1) In accordance with ABA Model Rule 1.3, plan for your death or disability by designating a successor attorney. There is an obligation to prevent neglect of a client matter post attorney death or disability. Therefore, finding someone willing to step in and administer the winding down of your practice should the unexpected ever happen, is of the utmost importance.
2) Develop and nourish personal and professional support systems. Loneliness and isolation can be devastating if left unchecked. Having colleagues you can to turn to for support when times are hard or even for a little advice when you’re not sure how to proceed on a matter can be invaluable. People that are there for you in your personal life are even more important. Neglect them and in time there may be no one around to share your life with.
3) Always remember that getting hired isn’t that hard. The hard part is getting paid. Never take on a client who can’t afford your services. Doing so serves no one. It’s a fee dispute in the making, a collections problem regardless, and often ends up with having to write off a significant portion of the bill. You really must determine every prospective client’s ability to pay for all proffered services before you take any new matter on.

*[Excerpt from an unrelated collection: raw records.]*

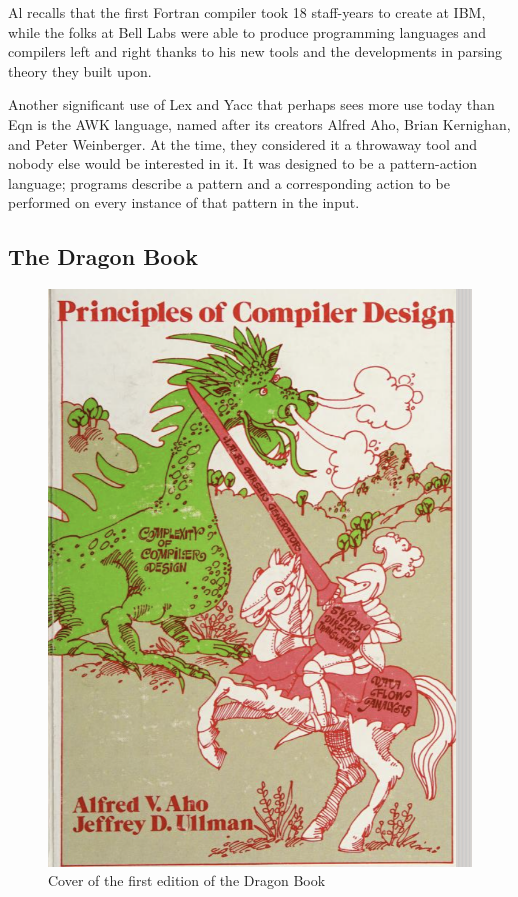 Al recalls that the first Fortran compiler took 18 staff-years to create at IBM,
while the folks at Bell Labs were able to produce programming languages and compilers left and right
thanks to his new tools and the developments in parsing theory they built upon.

Another significant use of Lex and Yacc that perhaps sees more use today than Eqn is the AWK language,
named after its creators Alfred Aho, Brian Kernighan, and Peter Weinberger.
At the time, they considered it a throwaway tool and nobody else would be interested in it.
It was designed to be a pattern-action language; programs describe a pattern and a corresponding
action to be performed on every instance of that pattern in the input.


\subsection{The Dragon Book}

\begin{figure}[h]
	\centering
	\includegraphics[height=0.3\textheight]{resource/software/unix/dragon-book-1ed.png}
	\caption{Cover of the first edition of the Dragon Book}
	\label{fig:dragon-book}
\end{figure}

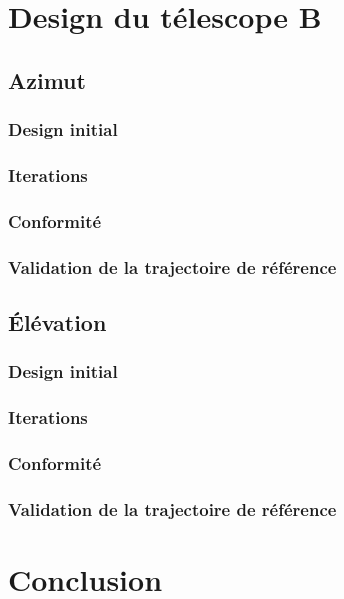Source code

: \documentclass{udes_rapport} %
\begin{document}
\section{Design du télescope B}
\subsection{Azimut}
\subsubsection{Design initial}
\subsubsection{Iterations}

\subsubsection{Conformité}
\subsubsection{Validation de la trajectoire de référence}
\subsection{Élévation}
\subsubsection{Design initial}
\subsubsection{Iterations}

\subsubsection{Conformité}
\subsubsection{Validation de la trajectoire de référence}
\section{Conclusion}
\end{document}
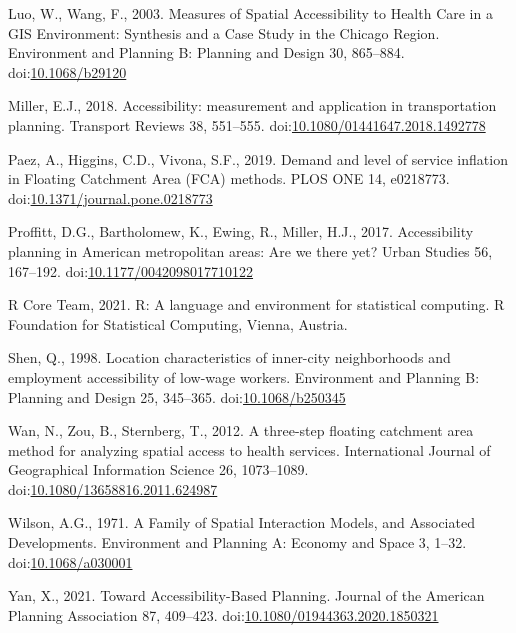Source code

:\documentclass[]{elsarticle} %
\newlength{\cslhangindent}
\newlength{\cslentryspacingunit} %
\newenvironment{CSLReferences}[2] %
 {%
  \setlength{\parindent}{0pt}
  \ifodd #1
  \let\oldpar\par
  \def\par{\hangindent=\cslhangindent\oldpar}
  \fi
  \setlength{\parskip}{#2\cslentryspacingunit}
 }%
 {}
\begin{document}
\begin{CSLReferences}{1}{0}
\leavevmode{}%
Luo, W., Wang, F., 2003. Measures of Spatial Accessibility to Health
Care in a GIS Environment: Synthesis and a Case Study in the Chicago
Region. Environment and Planning B: Planning and Design 30, 865--884.
doi:\href{https://doi.org/10.1068/b29120}{10.1068/b29120}

\leavevmode{}%
Miller, E.J., 2018. Accessibility: measurement and application in
transportation planning. Transport Reviews 38, 551--555.
doi:\href{https://doi.org/10.1080/01441647.2018.1492778}{10.1080/01441647.2018.1492778}

\leavevmode{}%
Paez, A., Higgins, C.D., Vivona, S.F., 2019. Demand and level of service
inflation in Floating Catchment Area (FCA) methods. PLOS ONE 14,
e0218773.
doi:\href{https://doi.org/10.1371/journal.pone.0218773}{10.1371/journal.pone.0218773}

\leavevmode{}%
Proffitt, D.G., Bartholomew, K., Ewing, R., Miller, H.J., 2017.
Accessibility planning in American metropolitan areas: Are we there yet?
Urban Studies 56, 167--192.
doi:\href{https://doi.org/10.1177/0042098017710122}{10.1177/0042098017710122}

\leavevmode{}%
R Core Team, 2021. R: A language and environment for statistical
computing. R Foundation for Statistical Computing, Vienna, Austria.

\leavevmode{}%
Shen, Q., 1998. Location characteristics of inner-city neighborhoods and
employment accessibility of low-wage workers. Environment and Planning
B: Planning and Design 25, 345--365.
doi:\href{https://doi.org/10.1068/b250345}{10.1068/b250345}

\leavevmode{}%
Wan, N., Zou, B., Sternberg, T., 2012. A three-step floating catchment
area method for analyzing spatial access to health services.
International Journal of Geographical Information Science 26,
1073--1089.
doi:\href{https://doi.org/10.1080/13658816.2011.624987}{10.1080/13658816.2011.624987}

\leavevmode{}%
Wilson, A.G., 1971. A Family of Spatial Interaction Models, and
Associated Developments. Environment and Planning A: Economy and Space
3, 1--32. doi:\href{https://doi.org/10.1068/a030001}{10.1068/a030001}

\leavevmode{}%
Yan, X., 2021. Toward Accessibility-Based Planning. Journal of the
American Planning Association 87, 409--423.
doi:\href{https://doi.org/10.1080/01944363.2020.1850321}{10.1080/01944363.2020.1850321}

\end{CSLReferences}
\end{document}
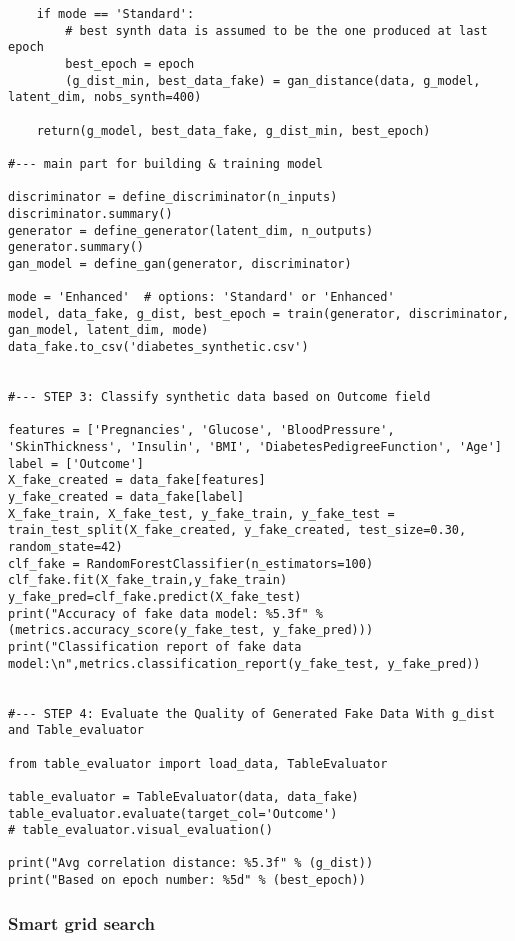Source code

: \documentclass[oneside,10pt]{book}
\begin{document}
\begin{lstlisting}
    if mode == 'Standard':
        # best synth data is assumed to be the one produced at last epoch
        best_epoch = epoch
        (g_dist_min, best_data_fake) = gan_distance(data, g_model, latent_dim, nobs_synth=400)
       
    return(g_model, best_data_fake, g_dist_min, best_epoch) 

#--- main part for building & training model

discriminator = define_discriminator(n_inputs)
discriminator.summary()
generator = define_generator(latent_dim, n_outputs)
generator.summary()
gan_model = define_gan(generator, discriminator)

mode = 'Enhanced'  # options: 'Standard' or 'Enhanced'
model, data_fake, g_dist, best_epoch = train(generator, discriminator, gan_model, latent_dim, mode)
data_fake.to_csv('diabetes_synthetic.csv') 
    

#--- STEP 3: Classify synthetic data based on Outcome field

features = ['Pregnancies', 'Glucose', 'BloodPressure', 'SkinThickness', 'Insulin', 'BMI', 'DiabetesPedigreeFunction', 'Age']
label = ['Outcome']
X_fake_created = data_fake[features]
y_fake_created = data_fake[label]
X_fake_train, X_fake_test, y_fake_train, y_fake_test = train_test_split(X_fake_created, y_fake_created, test_size=0.30, random_state=42)
clf_fake = RandomForestClassifier(n_estimators=100)
clf_fake.fit(X_fake_train,y_fake_train)
y_fake_pred=clf_fake.predict(X_fake_test)
print("Accuracy of fake data model: %5.3f" % (metrics.accuracy_score(y_fake_test, y_fake_pred)))
print("Classification report of fake data model:\n",metrics.classification_report(y_fake_test, y_fake_pred))


#--- STEP 4: Evaluate the Quality of Generated Fake Data With g_dist and Table_evaluator

from table_evaluator import load_data, TableEvaluator

table_evaluator = TableEvaluator(data, data_fake)
table_evaluator.evaluate(target_col='Outcome')
# table_evaluator.visual_evaluation() 

print("Avg correlation distance: %5.3f" % (g_dist))
print("Based on epoch number: %5d" % (best_epoch))
\end{lstlisting}

\subsubsection{Smart grid search}
\end{document}
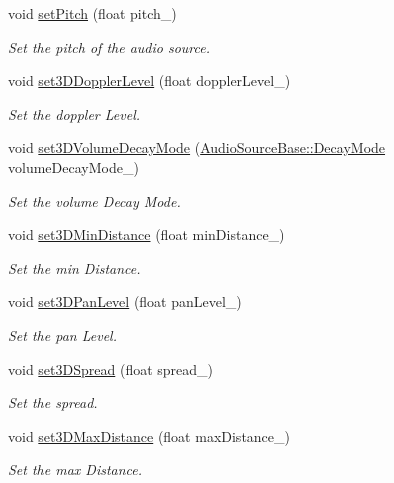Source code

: \begin{DoxyCompactItemize}
void \hyperlink{class_magnum_1_1_audio_source_base_ad958e4a0a91d537faca4a9c9f79fe4f4}{set\+Pitch} (float pitch\+\_\+)
\begin{DoxyCompactList}\small\item\em Set the pitch of the audio source. \end{DoxyCompactList}\item 
void \hyperlink{class_magnum_1_1_audio_source_base_a20381f23a8f187123e8815a9deafb4b9}{set3\+D\+Doppler\+Level} (float doppler\+Level\+\_\+)
\begin{DoxyCompactList}\small\item\em Set the doppler Level. \end{DoxyCompactList}\item 
void \hyperlink{class_magnum_1_1_audio_source_base_a437afc1a3cb83b3c8780f895cf9673bf}{set3\+D\+Volume\+Decay\+Mode} (\hyperlink{class_magnum_1_1_audio_source_base_ab34de5e5b3170a8f0fce85ac723577c9}{Audio\+Source\+Base\+::\+Decay\+Mode} volume\+Decay\+Mode\+\_\+)
\begin{DoxyCompactList}\small\item\em Set the volume Decay Mode. \end{DoxyCompactList}\item 
void \hyperlink{class_magnum_1_1_audio_source_base_a43cbb2cf46f47a800924a8017e910f88}{set3\+D\+Min\+Distance} (float min\+Distance\+\_\+)
\begin{DoxyCompactList}\small\item\em Set the min Distance. \end{DoxyCompactList}\item 
void \hyperlink{class_magnum_1_1_audio_source_base_a696c65f2d5d7c0924e74689859d95082}{set3\+D\+Pan\+Level} (float pan\+Level\+\_\+)
\begin{DoxyCompactList}\small\item\em Set the pan Level. \end{DoxyCompactList}\item 
void \hyperlink{class_magnum_1_1_audio_source_base_a34d62e931fbeeda21cc96d4a75107012}{set3\+D\+Spread} (float spread\+\_\+)
\begin{DoxyCompactList}\small\item\em Set the spread. \end{DoxyCompactList}\item 
void \hyperlink{class_magnum_1_1_audio_source_base_a46615a70206de19f97f07c6d56542c09}{set3\+D\+Max\+Distance} (float max\+Distance\+\_\+)
\begin{DoxyCompactList}\small\item\em Set the max Distance. \end{DoxyCompactList}\item 

\end{DoxyCompactItemize}
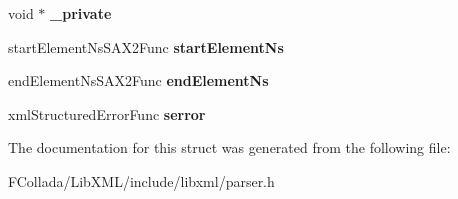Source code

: \begin{DoxyCompactItemize}
\item 
\hypertarget{struct__xmlSAXHandler_a0206a8d061b3e408ec22ead7003a2c7a}{
void $\ast$ {\bfseries \_\-private}}
\label{struct__xmlSAXHandler_a0206a8d061b3e408ec22ead7003a2c7a}

\item 
\hypertarget{struct__xmlSAXHandler_a62aaeb317e06a20f32b90f105003e45a}{
startElementNsSAX2Func {\bfseries startElementNs}}
\label{struct__xmlSAXHandler_a62aaeb317e06a20f32b90f105003e45a}

\item 
\hypertarget{struct__xmlSAXHandler_ac5d1d80f714269f30425206428c2675e}{
endElementNsSAX2Func {\bfseries endElementNs}}
\label{struct__xmlSAXHandler_ac5d1d80f714269f30425206428c2675e}

\item 
\hypertarget{struct__xmlSAXHandler_ae022c0ff2961999df734b58fc0832338}{
xmlStructuredErrorFunc {\bfseries serror}}
\label{struct__xmlSAXHandler_ae022c0ff2961999df734b58fc0832338}

\end{DoxyCompactItemize}


The documentation for this struct was generated from the following file:\begin{DoxyCompactItemize}
\item 
FCollada/LibXML/include/libxml/parser.h\end{DoxyCompactItemize}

4) Learn to say no. The inability or refusal to say no can lead to your taking on more matters than you can handle, taking on work that is beyond your comfort zone, or agreeing to work for someone you just know is going to be a “problem client.” Life’s too short as it is.
5) Don’t forget to take care of yourself. The failure to prioritize yourself can all too easily lead to high levels of stress, burnout, indecisiveness, apathy, and the list goes on. Find a backup attorney and take an extended vacation, at least once a year. Set aside time each week for the pursuit of personal interests and for heaven’s sake unplug now and again. Just because you can respond to a call, text, or email 24/7 doesn’t mean it’s a good idea. Set some boundaries and stick to them.